=== What you should do ===
Your task is to find every line in the records that holds the string "service" and copy it.

**** Task inputs

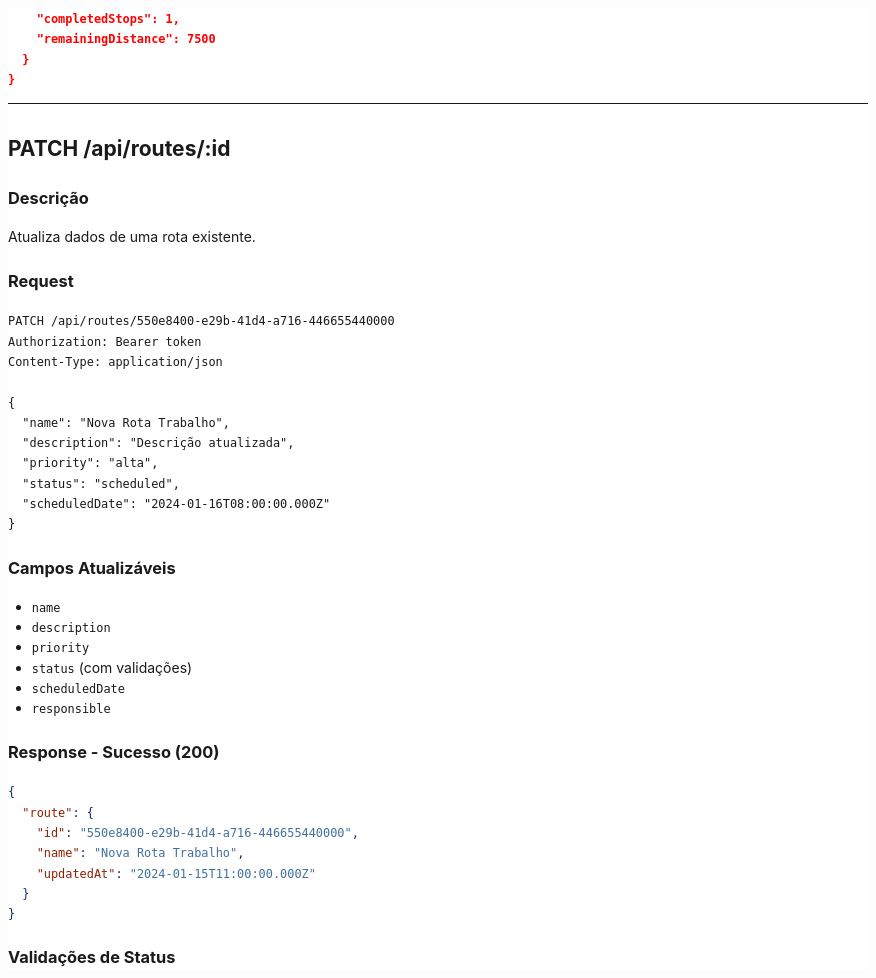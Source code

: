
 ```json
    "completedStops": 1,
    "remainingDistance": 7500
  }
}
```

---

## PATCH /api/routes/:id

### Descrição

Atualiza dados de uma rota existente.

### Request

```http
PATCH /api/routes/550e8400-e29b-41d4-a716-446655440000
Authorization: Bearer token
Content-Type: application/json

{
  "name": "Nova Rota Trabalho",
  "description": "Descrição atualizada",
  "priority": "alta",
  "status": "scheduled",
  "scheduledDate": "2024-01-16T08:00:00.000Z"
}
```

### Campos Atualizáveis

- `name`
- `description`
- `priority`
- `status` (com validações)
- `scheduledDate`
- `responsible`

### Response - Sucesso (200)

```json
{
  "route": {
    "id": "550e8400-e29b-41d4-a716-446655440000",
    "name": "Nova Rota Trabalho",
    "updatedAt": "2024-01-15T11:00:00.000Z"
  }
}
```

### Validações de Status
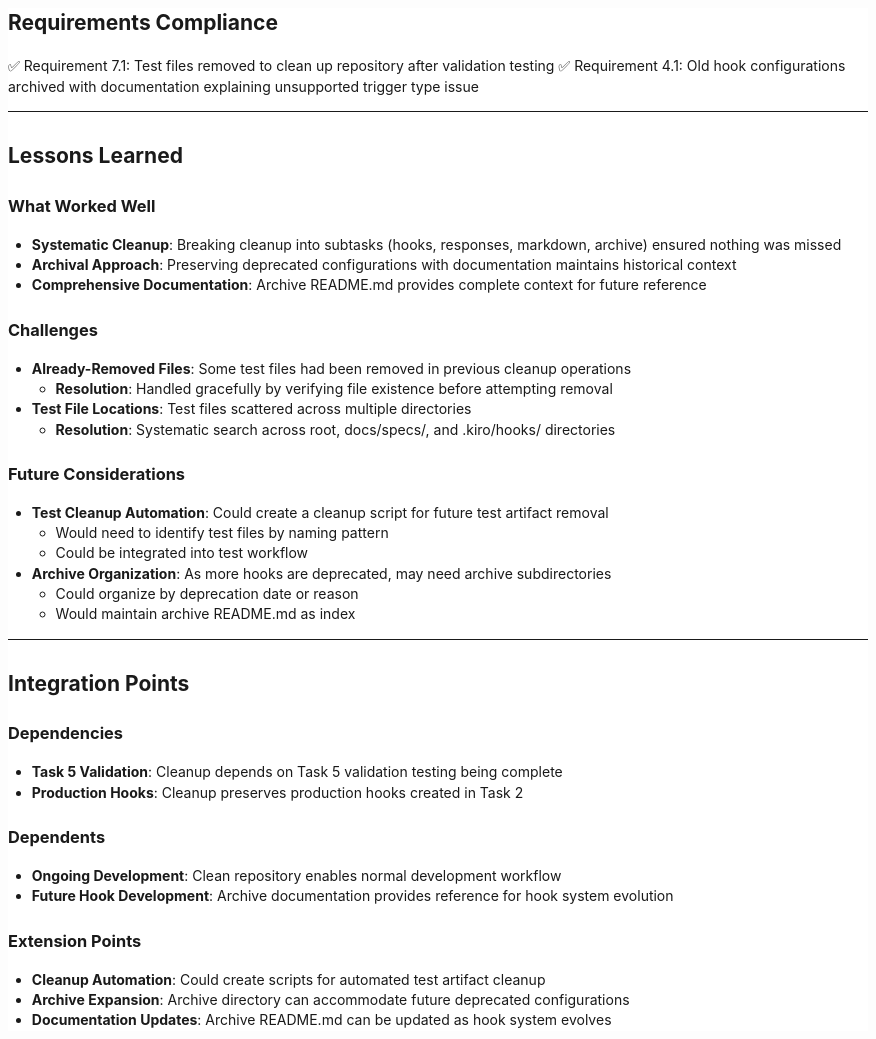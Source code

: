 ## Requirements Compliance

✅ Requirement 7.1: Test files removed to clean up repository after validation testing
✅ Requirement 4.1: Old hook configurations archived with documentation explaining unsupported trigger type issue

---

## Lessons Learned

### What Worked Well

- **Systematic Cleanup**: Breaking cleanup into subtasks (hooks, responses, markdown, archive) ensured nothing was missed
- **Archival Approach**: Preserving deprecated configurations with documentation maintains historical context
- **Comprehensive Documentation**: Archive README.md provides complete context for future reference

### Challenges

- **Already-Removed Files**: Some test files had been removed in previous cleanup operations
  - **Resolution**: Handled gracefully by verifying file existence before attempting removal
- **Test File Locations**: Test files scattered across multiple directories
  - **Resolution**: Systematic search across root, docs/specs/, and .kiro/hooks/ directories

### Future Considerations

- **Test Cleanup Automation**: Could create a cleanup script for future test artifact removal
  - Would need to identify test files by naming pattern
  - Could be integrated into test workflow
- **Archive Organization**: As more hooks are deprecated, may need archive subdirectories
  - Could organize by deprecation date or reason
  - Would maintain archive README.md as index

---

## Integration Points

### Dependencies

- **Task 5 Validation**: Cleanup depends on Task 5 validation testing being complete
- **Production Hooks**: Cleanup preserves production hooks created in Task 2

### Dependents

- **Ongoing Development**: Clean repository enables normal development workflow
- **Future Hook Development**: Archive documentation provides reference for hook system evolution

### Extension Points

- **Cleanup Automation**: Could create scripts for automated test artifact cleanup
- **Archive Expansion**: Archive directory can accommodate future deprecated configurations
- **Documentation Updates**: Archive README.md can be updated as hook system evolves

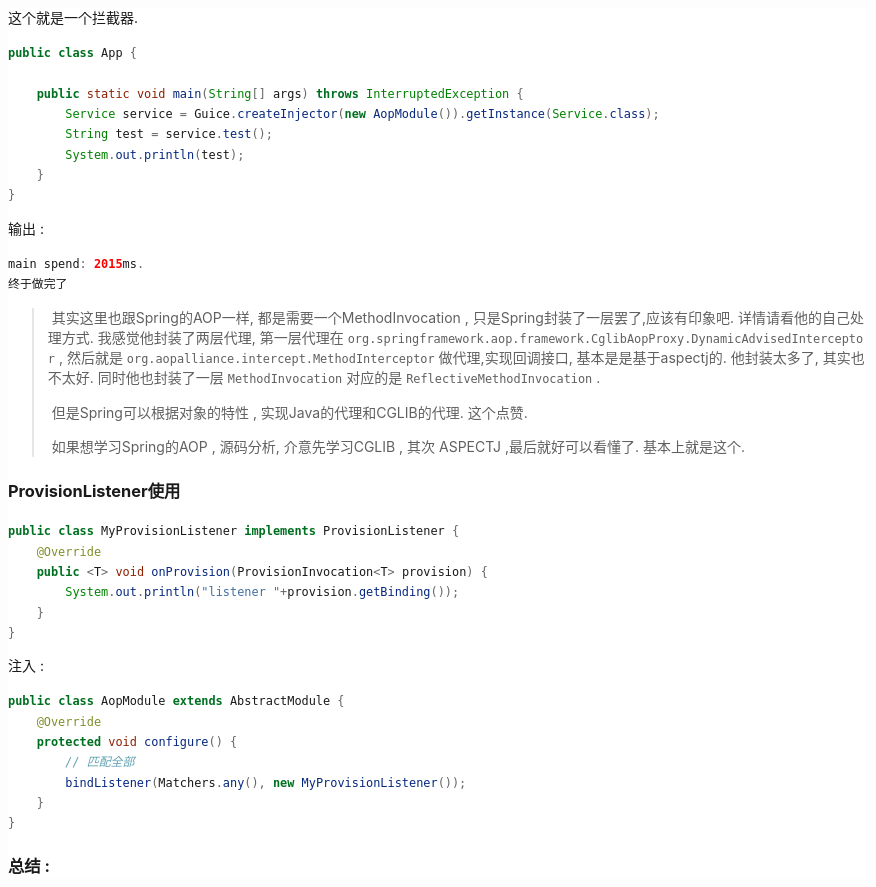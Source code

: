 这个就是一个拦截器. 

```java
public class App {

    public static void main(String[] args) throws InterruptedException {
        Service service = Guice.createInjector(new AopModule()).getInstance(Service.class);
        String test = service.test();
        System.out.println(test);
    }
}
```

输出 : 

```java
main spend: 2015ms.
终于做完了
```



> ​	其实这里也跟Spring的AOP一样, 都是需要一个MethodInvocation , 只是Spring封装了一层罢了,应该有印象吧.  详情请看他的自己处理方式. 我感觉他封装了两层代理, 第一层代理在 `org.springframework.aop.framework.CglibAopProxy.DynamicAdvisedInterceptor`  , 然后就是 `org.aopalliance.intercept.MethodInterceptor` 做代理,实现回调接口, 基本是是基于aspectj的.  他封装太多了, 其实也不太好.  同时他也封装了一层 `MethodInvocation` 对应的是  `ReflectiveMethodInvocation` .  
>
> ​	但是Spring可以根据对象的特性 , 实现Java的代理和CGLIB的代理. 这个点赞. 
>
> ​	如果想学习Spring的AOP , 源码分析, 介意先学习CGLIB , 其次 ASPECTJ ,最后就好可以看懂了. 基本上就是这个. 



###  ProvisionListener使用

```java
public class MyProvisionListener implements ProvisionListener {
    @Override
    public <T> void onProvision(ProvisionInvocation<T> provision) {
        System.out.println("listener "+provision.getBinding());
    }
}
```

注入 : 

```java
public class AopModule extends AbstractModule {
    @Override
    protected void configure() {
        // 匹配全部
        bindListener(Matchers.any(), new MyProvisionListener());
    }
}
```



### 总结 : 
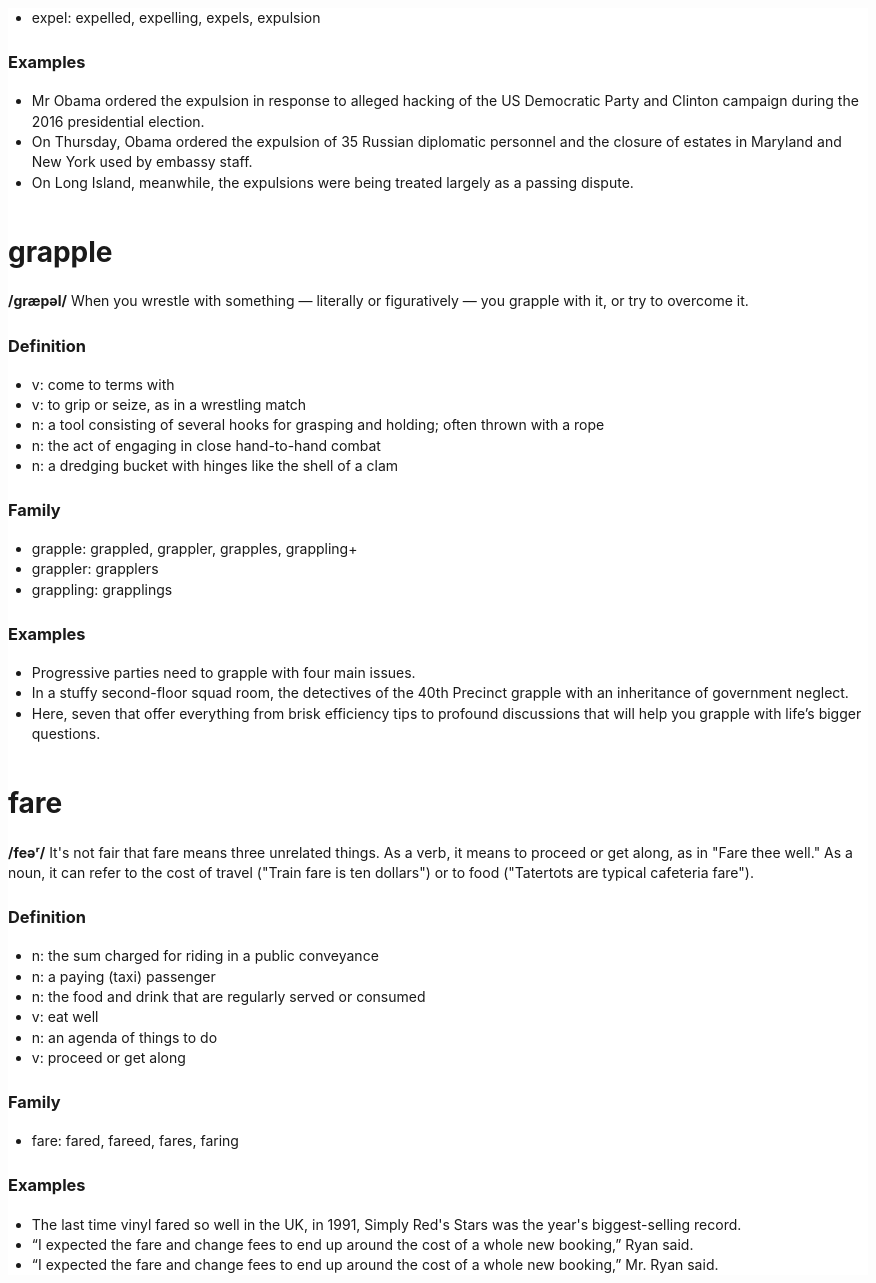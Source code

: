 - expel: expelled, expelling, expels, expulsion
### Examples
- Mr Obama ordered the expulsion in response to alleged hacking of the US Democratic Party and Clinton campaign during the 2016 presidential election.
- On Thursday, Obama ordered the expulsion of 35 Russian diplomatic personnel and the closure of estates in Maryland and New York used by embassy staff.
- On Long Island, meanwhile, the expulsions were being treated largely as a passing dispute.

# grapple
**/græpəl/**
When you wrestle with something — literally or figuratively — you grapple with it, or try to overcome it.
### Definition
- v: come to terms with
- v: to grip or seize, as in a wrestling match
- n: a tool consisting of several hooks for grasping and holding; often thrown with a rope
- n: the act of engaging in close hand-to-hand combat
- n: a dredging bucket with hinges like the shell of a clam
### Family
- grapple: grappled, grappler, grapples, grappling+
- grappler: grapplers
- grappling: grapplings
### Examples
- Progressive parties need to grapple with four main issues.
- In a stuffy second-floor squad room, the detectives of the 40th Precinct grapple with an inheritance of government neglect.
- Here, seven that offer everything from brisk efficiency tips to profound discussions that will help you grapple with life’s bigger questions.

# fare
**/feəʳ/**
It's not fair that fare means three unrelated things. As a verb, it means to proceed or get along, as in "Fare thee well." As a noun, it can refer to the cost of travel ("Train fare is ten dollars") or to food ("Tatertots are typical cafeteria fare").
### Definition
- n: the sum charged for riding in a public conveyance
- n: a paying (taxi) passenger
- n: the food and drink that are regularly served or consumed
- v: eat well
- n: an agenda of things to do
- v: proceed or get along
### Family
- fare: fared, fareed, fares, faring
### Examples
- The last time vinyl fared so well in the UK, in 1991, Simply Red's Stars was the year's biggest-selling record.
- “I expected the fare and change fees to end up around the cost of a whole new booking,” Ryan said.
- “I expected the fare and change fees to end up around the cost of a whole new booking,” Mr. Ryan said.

********

=== Answer for the task ===
        Service service = Guice.createInjector(new AopModule()).getInstance(Service.class);
        String test = service.test();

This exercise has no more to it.